Pero la realidad es que no es así, porque nunca la civilización estuvo tan desquiciada.

Hoy cada uno será tentado según su debilidad, donde cree encontrar su felicidad: compras compulsivas, pornografía, glotonería… 

Es tentado por su propia lujuria, que lo atrae y lo seduce, y no tiene un contrapeso espiritual y de conciencia para reconocerlo. 

La segunda tentación es más sutil, según Dostoievski el inquisidor le dice «salta desde lo alto del Templo, frente a ellos. A los hombres no les sirve esta fe libre y oscura que les ofreces, haz milagros, porque es lo único que les funciona para seguirte».

Satanás le pide una demostración de poder, gracias a la cual los hombres lo seguirán, no por amor o por fe, sino viendo en él a un hombre extraordinario, fascinante, que puede darles todo lo que le pidan.

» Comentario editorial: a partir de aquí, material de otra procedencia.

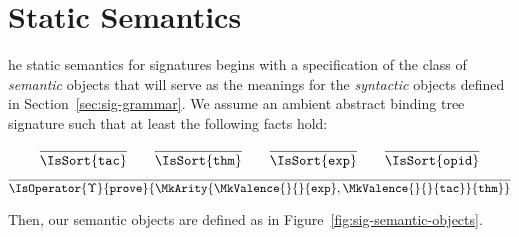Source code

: \section{Static Semantics}
\label{sec:sig-statics}

\newcommand\SemSym{\mathrm{Sym}}
\newcommand\SemMetavar{\mathrm{Metavar}}
\newcommand\SemOpid{\mathrm{Opid}}
\newcommand\SemSig{\mathrm{Sig}}
\newcommand\SemParams{\mathrm{Params}}
\newcommand\SemArgs{\mathrm{Args}}
\newcommand\SemTerm[3]{\mathrm{Tm}(#1,#2,#3)}
\newcommand\SemSort{\mathrm{Sort}}
\newcommand\SemValence{\mathrm{Valence}}
\newcommand\SemDecl{\mathrm{Decl}}
\newcommand\Partial[2]{#1\rightharpoonup #2}
\newcommand\FinArr[2]{#1\xrightarrow{\mathrm{fin}} #2}

\newcommand\SemExprs{\mathbf{E}}
\newcommand\AbtSortTac{\mathtt{tac}}
\newcommand\AbtSortThm{\mathtt{thm}}
\newcommand\AbtSortExp{\mathtt{exp}}
\newcommand\AbtSortOpid{\mathtt{opid}}
\newcommand\OpProve{\mathtt{prove}}

\newcommand\OpCust

The static semantics for \RedPRL{} signatures begins with a specification of
the class of \emph{semantic} objects that will serve as the meanings for the
\emph{syntactic} objects defined in Section~\ref{sec:sig-grammar}. We assume an
ambient abstract binding tree signature such that at least the following facts
hold:

\[
  \infer{
    \IsSort{\AbtSortTac}
  }{
  }
  \qquad
  \infer{
    \IsSort{\AbtSortThm}
  }{
  }
  \qquad
  \infer{
    \IsSort{\AbtSortExp}
  }{
  }
  \qquad
  \infer{
    \IsSort{\AbtSortOpid}
  }{
  }
\]
\[
  \infer{
    \IsOperator{\Upsilon}{\OpProve}{
      \MkArity{
        \MkValence{}{}{\AbtSortExp},
        \MkValence{}{}{\AbtSortTac}
      }{\AbtSortThm}
    }
  }{
  }
\]

Then, our semantic objects are defined as in Figure~\ref{fig:sig-semantic-objects}.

Y esta lógica construye en los seres humanos la tentación de aspirar a la vanagloria, a la vana fama que encarna nuestra necesidad de reconocimiento, ser vistos y reconocidos en las redes sociales, ser “seguidos”, ser apreciado por lo que uno hace. 

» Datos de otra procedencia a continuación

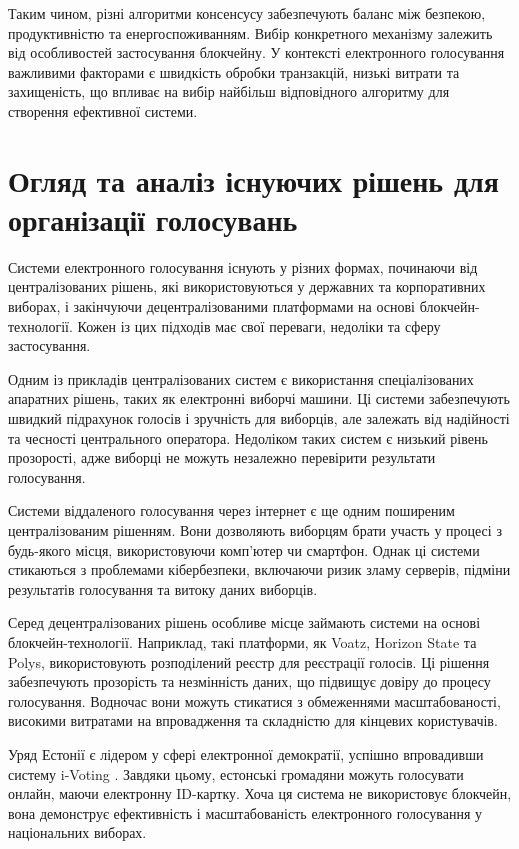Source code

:\documentclass[14pt]{extreport}
\begin{document}
  Таким чином, різні алгоритми консенсусу забезпечують баланс між безпекою, продуктивністю та енергоспоживанням. Вибір конкретного механізму залежить від особливостей застосування блокчейну. У контексті електронного голосування важливими факторами є швидкість обробки транзакцій, низькі витрати та захищеність, що впливає на вибір найбільш відповідного алгоритму для створення ефективної системи.
  
  \section{Огляд та аналіз існуючих рішень для організації голосувань}
  
  Системи електронного голосування існують у різних формах, починаючи від централізованих рішень, які використовуються у державних та корпоративних виборах, і закінчуючи децентралізованими платформами на основі блокчейн-технології. Кожен із цих підходів має свої переваги, недоліки та сферу застосування.

  Одним із прикладів централізованих систем є використання спеціалізованих апаратних рішень, таких як електронні виборчі машини. Ці системи забезпечують швидкий підрахунок голосів і зручність для виборців, але залежать від надійності та чесності центрального оператора. Недоліком таких систем є низький рівень прозорості, адже виборці не можуть незалежно перевірити результати голосування.

  Системи віддаленого голосування через інтернет є ще одним поширеним централізованим рішенням. Вони дозволяють виборцям брати участь у процесі з будь-якого місця, використовуючи комп’ютер чи смартфон. Однак ці системи стикаються з проблемами кібербезпеки, включаючи ризик зламу серверів, підміни результатів голосування та витоку даних виборців.

  Серед децентралізованих рішень особливе місце займають системи на основі блокчейн-технології. Наприклад, такі платформи, як Voatz, Horizon State та Polys, використовують розподілений реєстр для реєстрації голосів. Ці рішення забезпечують прозорість та незмінність даних, що підвищує довіру до процесу голосування. Водночас вони можуть стикатися з обмеженнями масштабованості, високими витратами на впровадження та складністю для кінцевих користувачів.

  Уряд Естонії є лідером у сфері електронної демократії, успішно впровадивши систему i-Voting \cite{ivoting}. Завдяки цьому, естонські громадяни можуть голосувати онлайн, маючи електронну ID-картку. Хоча ця система не використовує блокчейн, вона демонструє ефективність і масштабованість електронного голосування у національних виборах.
\end{document}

No le damos a Dios la gloria por lo que hacemos sino a nosotros mismos.

Esta “debilidad” humana puede parecer inofensiva, pero es sin duda la que más daño ha hecho al cristianismo desde los tiempos modernos. 

La ciencia y la tecnología han sustituido, a los ojos de los hombres, a los «milagros» del cristianismo.

Los que se dicen cristianos hoy debieran preguntarse: ¿En qué se basa nuestra fe en Dios? ¿Lo seguimos sólo por el bien que nos trae, o más bien por Él mismo?

La tercera tentación es la codicia por el poder.

El deseo de no depender más de Dios, de no abandonarnos más a Él, poniendo nuestra felicidad en nuestras propias fuerzas, de no ser más un niño sino un adulto ante Dios.

Queremos tener el control de nuestras vidas, pensando que sabemos dónde está nuestra felicidad.

El hombre moderno ya no quiere reconocer que existe gracias a Dios y por Él.

Ya no quiere depender de Él, ni darle honor.

Quiere construirse a sí mismo, se cree Dios.

Lo encontramos en el deseo de controlar la vida y la muerte: anticoncepción, aborto, eutanasia.

O de reconstruir al hombre: transhumanismo, inteligencia artificial.

O en la construcción de una inmensa fraternidad humana, una paz universal, tan popular dentro de la jerarquía de la Iglesia hoy.

Pero ningún deseo de fraternidad, por loable que sea, puede construirse sobre una mentira, el olvido de Dios y de Cristo.

El reino que ofrece el demonio es el de la tolerancia del mal y del pecado, del olvido de la moral, de la aceptación del vicio y del error, del relativismo.

Y algunos piensan que Cristo es el aguafiestas, que Su rigidez impide la hermosa unidad del género humano.

Pero Cristo nos recuerda que sólo habrá paz cuando el mal sea desterrado y será cuando el fin del mundo.

Finalmente el Gran Inquisidor de Dostoievski se revela como el satanás moderno, y hoy se propone hacer lo que Cristo se negó a hacer, dice, «les daremos una felicidad tranquila y humilde, les permitiremos pecar: son débiles y por eso nos amarán como niños».

¿No te hace recordar a lo que propone el Foro Económico Mundial «no tendrás nada, pero serás feliz»?

Pero el hombre no está hecho para ídolos y paraísos artificiales hechos a medida, su fin es Dios, y esto es lo que Jesús responde a satanás: sólo adorarás al Señor tu Dios.

Bueeeno hasta aquí lo que queríamos hablar, sobre cómo las tentaciones que Jesús sufrió en el desierto son las mismas que sufrimos nosotros hoy, y que el desquicio de nuestro mundo se debe a que no respondemos como Jesús respondió al demonio.

Y me gustaría preguntarte cuál crees que es la mayor tentación que el demonio hace a los seres humanos hoy.